◆ **WORK ITEM**
In the entries below, find each line bearing the string "运算逻辑单元ALU" and copy it.

◆ **SUPPLIED MATERIAL**
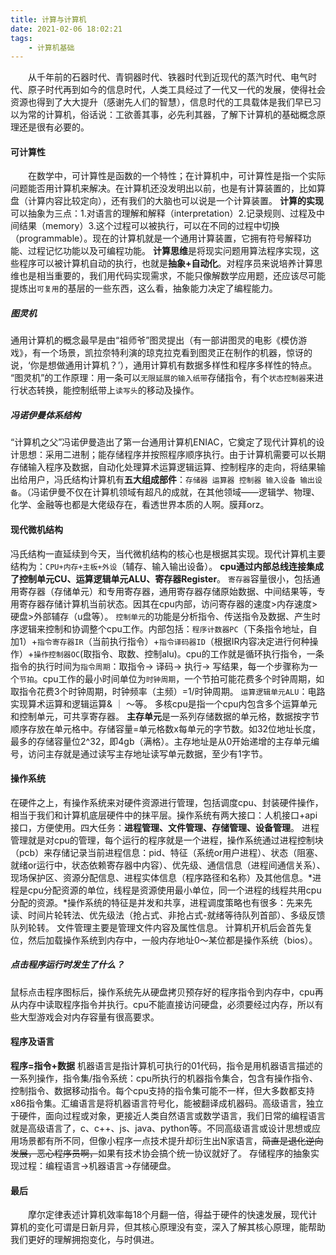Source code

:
 ```yaml
---
title: 计算与计算机
date: 2021-02-06 18:02:21
tags: 
    - 计算机基础
---
```

&emsp;&emsp;从千年前的石器时代、青铜器时代、铁器时代到近现代的蒸汽时代、电气时代、原子时代再到如今的信息时代，人类工具经过了一代又一代的发展，使得社会资源也得到了大大提升（感谢先人们的智慧），信息时代的工具载体是我们早已习以为常的计算机，俗话说：工欲善其事，必先利其器，了解下计算机的基础概念原理还是很有必要的。
#### 可计算性
&emsp;&emsp;在数学中，可计算性是函数的一个特性；在计算机中，可计算性是指一个实际问题能否用计算机来解决。在计算机还没发明出以前，也是有计算装置的，比如算盘（计算内容比较定向），还有我们的大脑也可以说是一个计算装置。
**计算的实现**可以抽象为三点：1.对语言的理解和解释（interpretation）2.记录规则、过程及中间结果（memory）3.这个过程可以被执行，可以在不同的过程中切换（programmable）。现在的计算机就是一个通用计算装置，它拥有符号解释功能、过程记忆功能以及可编程功能。
**计算思维**是将现实问题用算法程序实现，这些程序可以被计算机自动的执行，也就是**抽象+自动化**。对程序员来说培养计算思维也是相当重要的，我们用代码实现需求，不能只像解数学应用题，还应该尽可能提炼出`可复用`的基层的一些东西，这么看，抽象能力决定了编程能力。

##### 图灵机
通用计算机的概念最早是由“祖师爷”图灵提出（有一部讲图灵的电影《模仿游戏》，有一个场景，凯拉奈特利演的琼克拉克看到图灵正在制作的机器，惊讶的说，‘你是想做通用计算机？’），通用计算机有数据多样性和程序多样性的特点。
“图灵机”的工作原理：用一条可以`无限延展的输入纸带`存储指令，有个`状态控制器`来进行状态转换，能控制纸带上`读写头`的移动及操作。
##### 冯诺伊曼体系结构
“计算机之父”冯诺伊曼造出了第一台通用计算机ENIAC，它奠定了现代计算机的设计思想：采用二进制；能存储程序并按照程序顺序执行。由于计算机需要可以长期存储输入程序及数据，自动化处理算术运算逻辑运算、控制程序的走向，将结果输出给用户，冯氏结构计算机有**五大组成部件**：`存储器 运算器 控制器 输入设备 输出设备`。（冯诺伊曼不仅在计算机领域有超凡的成就，在其他领域——逻辑学、物理、化学、金融等也都是大佬级存在，看透世界本质的人啊。膜拜orz。
#### 现代微机结构
冯氏结构一直延续到今天，当代微机结构的核心也是根据其实现。现代计算机主要结构为：`CPU+内存+主板+外设`（辅存、输入输出设备）。
**cpu通过内部总线连接集成了控制单元CU、运算逻辑单元ALU、寄存器Register**。
`寄存器`容量很小，包括通用寄存器（存储单元）和专用寄存器，通用寄存器存储原始数据、中间结果等，专用寄存器存储计算机当前状态。因其在cpu内部，访问寄存器的速度>内存速度>硬盘>外部辅存（u盘等）。
`控制单元`的功能是分析指令、传送指令及数据、产生时序逻辑来控制和协调整个cpu工作。内部包括：`程序计数器PC`（下条指令地址，自加1）+`指令寄存器IR`（当前执行指令）+`指令译码器ID`（根据IR内容决定进行何种操作）+`操作控制器OC`(取指令、取数、控制alu)。cpu的工作就是循环执行指令，一条指令的执行时间为`指令周期`：取指令-> 译码-> 执行-> 写结果，每一个步骤称为一个`节拍`。cpu工作的最小时间单位为`时钟周期`，一个节拍可能花费多个时钟周期，如取指令花费3个时钟周期，时钟频率（主频）=1/时钟周期。
`运算逻辑单元ALU`：电路实现算术运算和逻辑运算& ｜ ～等。
多核cpu是指一个cpu内包含多个运算单元和控制单元，可共享寄存器。
**主存单元**是一系列存储数据的单元格，数据按字节顺序存放在单元格中。存储容量=单元格数x每单元的字节数。如32位地址长度，最多的存储容量位2^32，即4gb（满格）。主存地址是从0开始递增的主存单元编号，访问主存就是通过读写主存地址读写单元数据，至少有1字节。

#### 操作系统
在硬件之上，有操作系统来对硬件资源进行管理，包括调度cpu、封装硬件操作，相当于我们和计算机底层硬件中的抹平层。操作系统有两大接口：人机接口+api接口，方便使用。四大任务：**进程管理、文件管理、存储管理、设备管理**。
进程管理就是对cpu的管理，每个运行的程序就是一个进程，操作系统通过进程控制块（pcb）来存储记录当前进程信息：pid、特征（系统or用户进程）、状态（阻塞、就绪or运行中，状态依赖寄存器中内容）、优先级、通信信息（进程间通信关系）、现场保护区、资源分配信息、进程实体信息（程序路径和名称）及其他信息。*进程是cpu分配资源的单位，线程是资源使用最小单位，同一个进程的线程共用cpu分配的资源。*操作系统的特征是并发和共享，进程调度策略也有很多：先来先读、时间片轮转法、优先级法（抢占式、非抢占式-就绪等待队列首部）、多级反馈队列轮转。
文件管理主要是管理文件内容及属性信息。
计算机开机后会首先复位，然后加载操作系统到内存中，一般内存地址0～某位都是操作系统（bios）。

##### 点击程序运行时发生了什么？
鼠标点击程序图标后，操作系统先从硬盘拷贝预存好的程序指令到内存中，cpu再从内存中读取程序指令并执行。cpu不能直接访问硬盘，必须要经过内存，所以有些大型游戏会对内存容量有很高要求。

#### 程序及语言
**程序=指令+数据**
机器语言是指计算机可执行的01代码，指令是用机器语言描述的一系列操作，指令集/指令系统：cpu所执行的机器指令集合，包含有操作指令、控制指令、数据移动指令。每个cpu支持的指令集可能不一样，但大多数都支持x86指令集。汇编语言是将机器语言符号化，能被翻译成机器码。高级语言，独立于硬件，面向过程或对象，更接近人类自然语言或数学语言，我们日常的编程语言就是高级语言了，c、c++、js、java、python等。不同高级语言或设计思想或应用场景都有所不同，但像小程序一点技术提升却衍生出N家语言，~~简直是退化逆向发展，恶心程序员啊，~~如果有技术协会搞个统一协议就好了。
存储程序的抽象实现过程：编程语言->机器语言->存储硬盘。

#### 最后
&emsp;&emsp;摩尔定律表述计算机效率每18个月翻一倍，得益于硬件的快速发展，现代计算机的变化可谓是日新月异，但其核心原理没有变，深入了解其核心原理，能帮助我们更好的理解拥抱变化，与时俱进。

◆ **TASK RESULT**
**cpu通过内部总线连接集成了控制单元CU、运算逻辑单元ALU、寄存器Register**。
`运算逻辑单元ALU`：电路实现算术运算和逻辑运算& ｜ ～等。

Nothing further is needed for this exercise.